Aleitamento materno


O que sabemos?

Síntese dos textos de especialistas - Publicado on-line em 21 de abril de 2011

Tradução: B&C Revisão de Textos. Revisão técnica: Fernando Cupertino, CONASS 
Revisão final: Alessandra Schneider, CONASS - Conselho Nacional de Secretários de Saúde - Brasil

Foi demonstrado que o aleitamento materno tem efeitos positivos sobre a saúde física das crianças, assim como sobre seu comportamento e sua relação com os pais no início da vida. Mesmo muito depois de interrompida a amamentação, sua influência pode ser observada no desenvolvimento físico, emocional e intelectual da criança.

Até o momento, as pesquisas ofereceram evidências consistentes sobre os benefícios do aleitamento materno para a nutrição e a saúde. O aleitamento materno tem um impacto importante sobre as taxas de morbidade e mortalidade, particularmente nos países em desenvolvimento. Protege contra infecções gastrointestinais e respiratórias, e está associado à menor incidência de doenças crônicas que surgem na infância, tais como diabetes, doença celíaca e doença de Crohn, e algumas patologias infantis. Protege também contra alergias, sendo que a proteção imunológica é mantida enquanto a criança estiver sendo amamentada. 

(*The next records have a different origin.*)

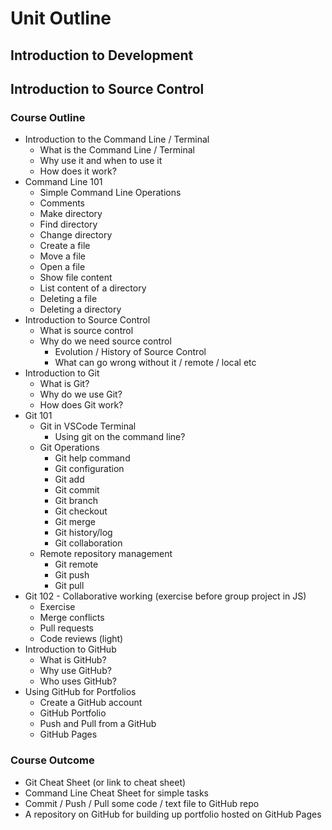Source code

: # Unit Outline
## Introduction to Development

## Introduction to Source Control

### Course Outline
* Introduction to the Command Line / Terminal
  * What is the Command Line / Terminal
  * Why use it and when to use it
  * How does it work?
* Command Line 101
  * Simple Command Line Operations
  * Comments
  * Make directory
  * Find directory 
  * Change directory
  * Create a file
  * Move a file
  * Open a file
  * Show file content
  * List content of a directory
  * Deleting a file
  * Deleting a directory
* Introduction to Source Control
  * What is source control
  * Why do we need source control
    * Evolution / History of Source Control
    * What can go wrong without it / remote / local etc
* Introduction to Git
  * What is Git?
  * Why do we use Git?
  * How does Git work?
* Git 101
  * Git in VSCode Terminal
    * Using git on the command line?
  * Git Operations
    * Git help command
    * Git configuration
    * Git add
    * Git commit
    * Git branch
    * Git checkout
    * Git merge
    * Git history/log
    * Git collaboration
  * Remote repository management
      * Git remote
      * Git push
      * Git pull
* Git 102 - Collaborative working (exercise before group project in JS)
    * Exercise
    * Merge conflicts
    * Pull requests
    * Code reviews (light)
* Introduction to GitHub
    * What is GitHub?
    * Why use GitHub?
    * Who uses GitHub?
* Using GitHub for Portfolios
  * Create a GitHub account
  * GitHub Portfolio
  * Push and Pull from a GitHub
  * GitHub Pages
    
### Course Outcome

* Git Cheat Sheet (or link to cheat sheet)
* Command Line Cheat Sheet for simple tasks
* Commit / Push / Pull some code / text file to GitHub repo
* A repository on GitHub for building up portfolio hosted on GitHub Pages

O aleitamento materno pode afetar o comportamento dos bebês e ter um impacto positivo também sobre os pais. Pode resultar em relações pais-filhos mais estreitas. Comparados a bebês alimentados com leite em pó, os bebês que mamam no peito podem apresentar maior vivacidade, chorar menos e ser mais capazes de envolver-se em interações com os pais. Mães que amamentam têm níveis mais baixos de estresse e de mau humor, assim como níveis mais altos de apego maternal; tendem também a sentir suas crianças mais seguras em comparação com mães que oferecem leite em pó a seus bebês.
 
Verificou-se que o aleitamento materno afeta diversos aspectos do desenvolvimento da criança. Especificamente, demonstrou-se que melhora a visão das crianças, um indicador de efeito positivo do aleitamento materno no desenvolvimento do sistema nervoso central. Pesquisas indicam que o aleitamento materno afeta também o desenvolvimento motor: após o ajuste das variáveis interferentes, verificou-se que crianças que são amamentadas apresentam capacidade mais precoce para engatinhar e realizam mais cedo a “preensão em pinça”.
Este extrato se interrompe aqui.